Les Etats-Unis sont divisés. Ils étaient divisés bien avant les élections, mais il n’a rien fait pour y remédier. C’est un  homme qui vit sur la colère, sa base est en colère et ce n’est pas quelqu’un capable de « guérir » les Etats-Unis. La réputation du pays a été ternie et s’il est réélu, c’est parce qu’une partie de l’Amérique sera encore en colère. Ses paroles ont été parfois agressives, nuisant à la réputation des Etats-Unis dans le monde,  mais il n’a pas fait beaucoup de choses. Il n’a pas réussi à se débarrasser d’Obama Care, et n’a pas réussi à faire passer le Muslim Ban même s’il affirme qu’il n’y a pas eu de « Ban » à proprement parler. Il a enfin un plan fiscal, mais il faut voir s’il va être approuvé , il y’a encore beaucoup de choses à faire. C’est certainement le gouvernement  le plus pro-business depuis Eisenhower.

Son équipe sécuritaire est plutôt bonne. Il est entouré de généraux. Même si ce n’est pas quelque chose que j’apprécie de particulier car ils ne comprennent pas ce qu’est le dialogue, l’échange d’opinion. Mais ils ont fait un bon travail car ils sont parvenus, je pense, à restreindre certaines de ses pulsions.

Ne pensez-vous pas que certains médias ont fait une erreur en plaçant Hillary Clinton à la Maison Blanche?

Tout le monde était convaincu qu’Hillary Clinton allait être élue.  Même Trump et Poutine. C’était un choc.  Je ne pense pas que Trump était prêt à être président. L’élection était très serrée et elle a eu 3 millions de votes de plus que lui.  Mais elle a fait des erreurs. Elle aurait dû plus faire campagne dans les états miniers.  Elle estime que le NY Times a été dur vis à vis d’elle. Peut-être avons nous été victime d’un biais de confirmation.

Certains médias, comme le vôtre, ont été qualifiés de « fake news » par Donald Trump. Comment réagissez-vous? Essayez-vous de lutter contre ça?

Il joue un jeu politique auquel nous ne participons pas. Il parle de nous comme si nous étions ces ennemis alors que nous ne le sommes pas. Nous faisons juste notre travail. Si ça le gêne, tant pis. En nous appelant « fake news« , il essaye de faire plaisir à sa base électorale et de saper les vraies informations que nous publions.

Mais la situation est délicate. Personne ne veut que le président vous crie dessus et vous ne pouvez pas lui crier dessus. En ce qui concerne  le New York Times, il a eu une relation intime avec notre média.
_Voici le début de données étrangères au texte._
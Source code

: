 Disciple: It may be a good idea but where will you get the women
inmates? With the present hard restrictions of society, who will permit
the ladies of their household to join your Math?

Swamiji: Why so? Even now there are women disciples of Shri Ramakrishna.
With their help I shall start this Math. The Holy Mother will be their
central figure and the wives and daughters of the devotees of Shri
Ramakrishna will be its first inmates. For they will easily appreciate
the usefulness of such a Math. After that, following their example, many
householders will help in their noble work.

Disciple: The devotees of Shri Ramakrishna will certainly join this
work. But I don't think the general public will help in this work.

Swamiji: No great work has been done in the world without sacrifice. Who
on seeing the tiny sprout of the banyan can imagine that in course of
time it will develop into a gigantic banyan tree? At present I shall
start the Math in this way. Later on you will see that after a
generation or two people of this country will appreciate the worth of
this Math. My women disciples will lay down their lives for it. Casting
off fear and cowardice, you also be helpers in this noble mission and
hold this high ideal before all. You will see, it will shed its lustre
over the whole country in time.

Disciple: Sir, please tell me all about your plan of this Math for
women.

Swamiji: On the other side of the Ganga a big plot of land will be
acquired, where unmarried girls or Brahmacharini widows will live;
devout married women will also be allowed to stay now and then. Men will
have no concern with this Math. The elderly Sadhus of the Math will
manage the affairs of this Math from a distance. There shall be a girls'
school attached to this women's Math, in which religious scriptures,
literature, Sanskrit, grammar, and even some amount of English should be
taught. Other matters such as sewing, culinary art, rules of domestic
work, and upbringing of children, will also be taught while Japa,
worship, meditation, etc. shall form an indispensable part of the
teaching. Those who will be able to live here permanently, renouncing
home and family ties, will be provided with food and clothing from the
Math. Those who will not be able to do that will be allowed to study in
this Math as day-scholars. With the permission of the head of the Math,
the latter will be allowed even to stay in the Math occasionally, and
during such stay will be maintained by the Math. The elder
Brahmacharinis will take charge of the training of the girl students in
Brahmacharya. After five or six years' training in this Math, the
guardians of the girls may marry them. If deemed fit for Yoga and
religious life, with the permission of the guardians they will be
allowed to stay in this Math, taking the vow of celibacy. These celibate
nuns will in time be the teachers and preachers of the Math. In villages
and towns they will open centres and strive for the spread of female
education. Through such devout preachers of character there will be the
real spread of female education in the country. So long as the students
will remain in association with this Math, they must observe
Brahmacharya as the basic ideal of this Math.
Il a grandi à New York, il a lu et lit encore le New York Times. Il nous parle encore. Il n’a pas bloqué les canaux de communication et n’a pas de rancune à notre égard.  Il veut être félicité par le New York Times.  Ce qu’il dit sur Twitter ne représente pas sa personnalité.

Vous avez parlé de colère. Avec le Brexit, l’élection de Donald Trump, la montée des partis de droite ne pensez-vous pas que cette colère devient un phénomène mondial?

Au Royaume-Uni et aux Etats-Unis, les inégalités sont plus fortes. Pour les travailleurs américains, les salaires ont chuté. Au Royaume-Uni, les salaires ont stagné. Des emplois sont perdus. Aux Etats-Unis, l’industrie est encore très présente mais le nombre de personnes employés dans ce secteur a été massivement diminué à cause de la robotique.  Les pays anglo-saxons ont eu du mal à effectuer cette transition. Les gens sont en colère et c’est normal. Il existe une sorte d’anxiété.  Le Brexit est dû aux votes protectionnistes.  Aux Etats-Unis, Trump a remporté l’élection car les déçus de la politique, qui ne votaient pas,  étaient stimulés pour voter.  Les sondages ne les prenaient pas en compte car ils ne votaient pas.

Pensez-vous que cette colère a été transférée aux médias traditionnels?

Les médias mainstream sont politiquement situées au centre-gauche ou à gauche. C’est pour ça que Fox News a tellement de succès.  Les médias mainstream, comme le nôtre, essayent d’être le plus objectif possibles. Mais les lecteurs n’aiment pas l’objectivité. Ils veulent lire quelque chose qu’ils aiment. Ils veulent lire quelqu’un qui est d’accord avec eux.  C’est un problème. Mais en même temps, beaucoup de personnes qui ont voté pour Trump n’ont jamais lu nos articles.